What you will do: Which lines run from the one containing "a20150327115953=1" to the end of the material below? Retype exactly those, both ends included, and nothing else.

Dataset:
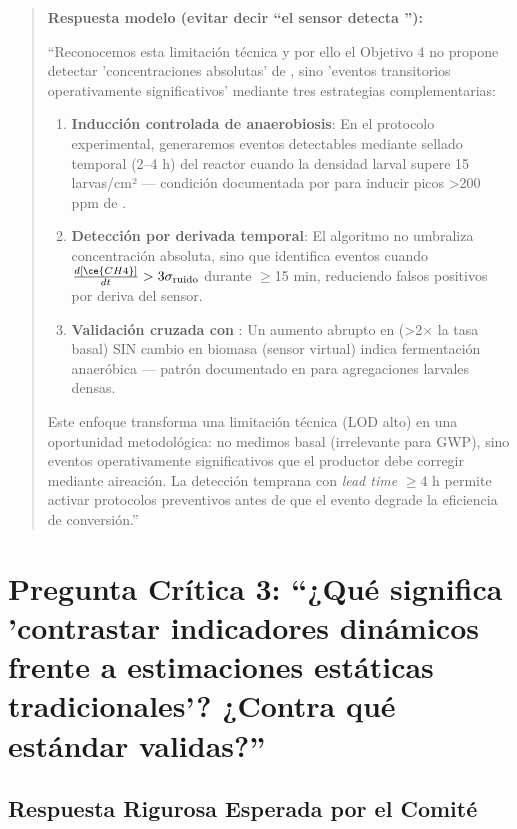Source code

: \documentclass[12pt,oneside]{book}
\begin{document}
\begin{quote}
\textbf{Respuesta modelo (evitar decir ``el sensor detecta ''):}

``Reconocemos esta limitación técnica y por ello el Objetivo 4 no propone detectar 'concentraciones absolutas' de , sino 'eventos transitorios operativamente significativos' mediante tres estrategias complementarias:

\begin{enumerate}
    \item \textbf{Inducción controlada de anaerobiosis}: En el protocolo experimental, generaremos eventos detectables mediante sellado temporal (2--4 h) del reactor cuando la densidad larval supere 15 larvas/cm² --- condición documentada por \textcite{mertenat2019greenhouse} para inducir picos >200 ppm de .
    
    \item \textbf{Detección por derivada temporal}: El algoritmo no umbraliza concentración absoluta, sino que identifica eventos cuando $\frac{d[\ce{CH4}]}{dt} > 3\sigma_{\text{ruido}}$ durante $\geq$15 min, reduciendo falsos positivos por deriva del sensor.
    
    \item \textbf{Validación cruzada con }: Un aumento abrupto en  (>2$\times$ la tasa basal) SIN cambio en biomasa (sensor virtual) indica fermentación anaeróbica --- patrón documentado en \textcite{tomberlin2025bugbook} para agregaciones larvales densas.
\end{enumerate}

Este enfoque transforma una limitación técnica (LOD alto) en una oportunidad metodológica: no medimos  basal (irrelevante para GWP), sino eventos operativamente significativos que el productor debe corregir mediante aireación. La detección temprana con \textit{lead time} $\geq$4 h permite activar protocolos preventivos antes de que el evento degrade la eficiencia de conversión.''
\end{quote}

\section{Pregunta Crítica 3: ``¿Qué significa 'contrastar indicadores dinámicos frente a estimaciones estáticas tradicionales'? ¿Contra qué estándar validas?''}

\subsection{Respuesta Rigurosa Esperada por el Comité}
\end{document}
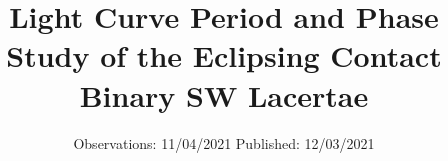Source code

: 

\subject{Final Paper for Observational Astronomy AST401L}
\title{Light Curve Period and Phase Study of the Eclipsing Contact Binary SW Lacertae}
\date{%
  Observations: 11/04/2021
  \hspace{3em}
  Published: 12/03/2021
}



\maketitle
\thispagestyle{empty}
\tableofcontents
\newpage








\printbibliography{}


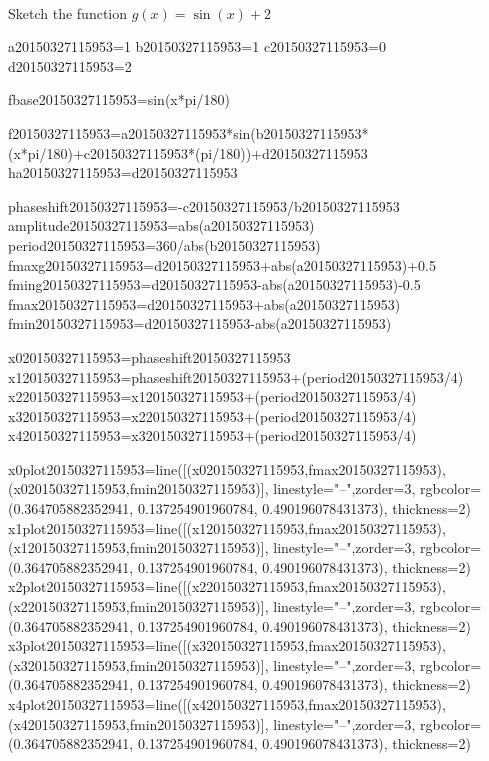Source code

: \begin{example}[id:20150327-115953] \label{20150327-115953} \hfill \\
Sketch the function $g(x)=\sin(x)+2$

\soln

\begin{sagesilent}
a20150327115953=1
b20150327115953=1
c20150327115953=0
d20150327115953=2

fbase20150327115953=sin(x*pi/180)

f20150327115953=a20150327115953*sin(b20150327115953*(x*pi/180)+c20150327115953*(pi/180))+d20150327115953
ha20150327115953=d20150327115953

phaseshift20150327115953=-c20150327115953/b20150327115953
amplitude20150327115953=abs(a20150327115953)
period20150327115953=360/abs(b20150327115953)
fmaxg20150327115953=d20150327115953+abs(a20150327115953)+0.5
fming20150327115953=d20150327115953-abs(a20150327115953)-0.5
fmax20150327115953=d20150327115953+abs(a20150327115953)
fmin20150327115953=d20150327115953-abs(a20150327115953)

x020150327115953=phaseshift20150327115953
x120150327115953=phaseshift20150327115953+(period20150327115953/4)
x220150327115953=x120150327115953+(period20150327115953/4)
x320150327115953=x220150327115953+(period20150327115953/4)
x420150327115953=x320150327115953+(period20150327115953/4)

x0plot20150327115953=line([(x020150327115953,fmax20150327115953),(x020150327115953,fmin20150327115953)], linestyle="--",zorder=3, rgbcolor=(0.364705882352941, 0.137254901960784, 0.490196078431373), thickness=2)
x1plot20150327115953=line([(x120150327115953,fmax20150327115953),(x120150327115953,fmin20150327115953)], linestyle="--",zorder=3, rgbcolor=(0.364705882352941, 0.137254901960784, 0.490196078431373), thickness=2)
x2plot20150327115953=line([(x220150327115953,fmax20150327115953),(x220150327115953,fmin20150327115953)], linestyle="--",zorder=3, rgbcolor=(0.364705882352941, 0.137254901960784, 0.490196078431373), thickness=2)
x3plot20150327115953=line([(x320150327115953,fmax20150327115953),(x320150327115953,fmin20150327115953)], linestyle="--",zorder=3, rgbcolor=(0.364705882352941, 0.137254901960784, 0.490196078431373), thickness=2)
x4plot20150327115953=line([(x420150327115953,fmax20150327115953),(x420150327115953,fmin20150327115953)], linestyle="--",zorder=3, rgbcolor=(0.364705882352941, 0.137254901960784, 0.490196078431373), thickness=2)


\end{sagesilent}
\end{example}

Reply:
a20150327115953=1
b20150327115953=1
c20150327115953=0
d20150327115953=2

fbase20150327115953=sin(x*pi/180)

f20150327115953=a20150327115953*sin(b20150327115953*(x*pi/180)+c20150327115953*(pi/180))+d20150327115953
ha20150327115953=d20150327115953

phaseshift20150327115953=-c20150327115953/b20150327115953
amplitude20150327115953=abs(a20150327115953)
period20150327115953=360/abs(b20150327115953)
fmaxg20150327115953=d20150327115953+abs(a20150327115953)+0.5
fming20150327115953=d20150327115953-abs(a20150327115953)-0.5
fmax20150327115953=d20150327115953+abs(a20150327115953)
fmin20150327115953=d20150327115953-abs(a20150327115953)

x020150327115953=phaseshift20150327115953
x120150327115953=phaseshift20150327115953+(period20150327115953/4)
x220150327115953=x120150327115953+(period20150327115953/4)
x320150327115953=x220150327115953+(period20150327115953/4)
x420150327115953=x320150327115953+(period20150327115953/4)

x0plot20150327115953=line([(x020150327115953,fmax20150327115953),(x020150327115953,fmin20150327115953)], linestyle="--",zorder=3, rgbcolor=(0.364705882352941, 0.137254901960784, 0.490196078431373), thickness=2)
x1plot20150327115953=line([(x120150327115953,fmax20150327115953),(x120150327115953,fmin20150327115953)], linestyle="--",zorder=3, rgbcolor=(0.364705882352941, 0.137254901960784, 0.490196078431373), thickness=2)
x2plot20150327115953=line([(x220150327115953,fmax20150327115953),(x220150327115953,fmin20150327115953)], linestyle="--",zorder=3, rgbcolor=(0.364705882352941, 0.137254901960784, 0.490196078431373), thickness=2)
x3plot20150327115953=line([(x320150327115953,fmax20150327115953),(x320150327115953,fmin20150327115953)], linestyle="--",zorder=3, rgbcolor=(0.364705882352941, 0.137254901960784, 0.490196078431373), thickness=2)
x4plot20150327115953=line([(x420150327115953,fmax20150327115953),(x420150327115953,fmin20150327115953)], linestyle="--",zorder=3, rgbcolor=(0.364705882352941, 0.137254901960784, 0.490196078431373), thickness=2)


\end{sagesilent}
\end{example}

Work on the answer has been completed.